Also, I’d LOVE to meet a character who really knows their supernatural stuff. I’m tired of amateur ghost hunters who walk into a building unprepared. (To get me into a truly haunted house, you’d have to promise me a supply of Holy water, Florida water, and sea salt as a bare minimum. I wouldn’t say no to one of those handy rock salt shotguns from Supernatural either.) I want smarts, wits, and spooks. Can’t a girl have it all?

What’s your favorite scary movie?
KJ: The Exorcist. 
My guilty pleasure movies are: 30 Days of Night (because vampires who are monsters are a breath of fresh air), Wrong Turn (because I secretly want to be as tough as Eliza Dushku’s character), and Resident Evil (because if zombies ever attack, I hope I look as hot as Alice does). I’ll also never say no to a Scream movie, even if I’m the only one in the room who appreciates the clever parodies of the genre hidden within the film.

I hope you all enjoy this little chat with Kristen (I did, and now I’ll be salting my room this evening). Come back tomorrow–yes, it’s a THREE POST WEEK–when KJ and I will be talking and showing our favorite horror tropes.
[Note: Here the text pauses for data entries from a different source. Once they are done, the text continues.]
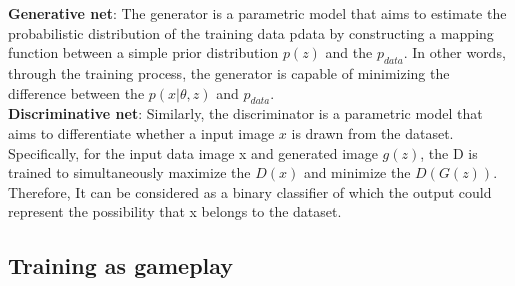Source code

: \documentclass[10pt,twocolumn,letterpaper]{article}
\begin{document}
\textbf{Generative net}: 
The generator is a parametric model that aims to estimate the probabilistic distribution of the training data pdata by constructing a mapping function between a simple prior distribution $p(z)$  and the $p_{data}$. In other words, through the training process, the generator is capable of minimizing the difference between the $p(x|\theta,z)$ and $p_{data}$.\\ 

\textbf{Discriminative net}:
Similarly, the discriminator is a parametric model that aims to differentiate whether a input image $x$ is drawn from the dataset. Specifically, for the input data image x and generated image $g(z)$, the D is trained to simultaneously maximize the $D(x)$ and minimize the  $D(G(z))$. Therefore, It can be considered as a binary classifier of which the output could represent the possibility that x belongs to the dataset.   


\subsection{Training as gameplay}
\end{document}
f9mblrigwolwzlkdhphi  Kristen Jett (or KJ) writes YA fiction – often with a touch of paranormal presence. She hopes if vampires exist that it’s the drop dead gorgeous kind, and not the eat you for dinner kind. She’s the co-founder of Pen and Muse + Pen and Muse Press, havens for those who love the written word.  Feel free to scream with her on Twitter when girls run up the stairs instead of out of the front door in horror movies.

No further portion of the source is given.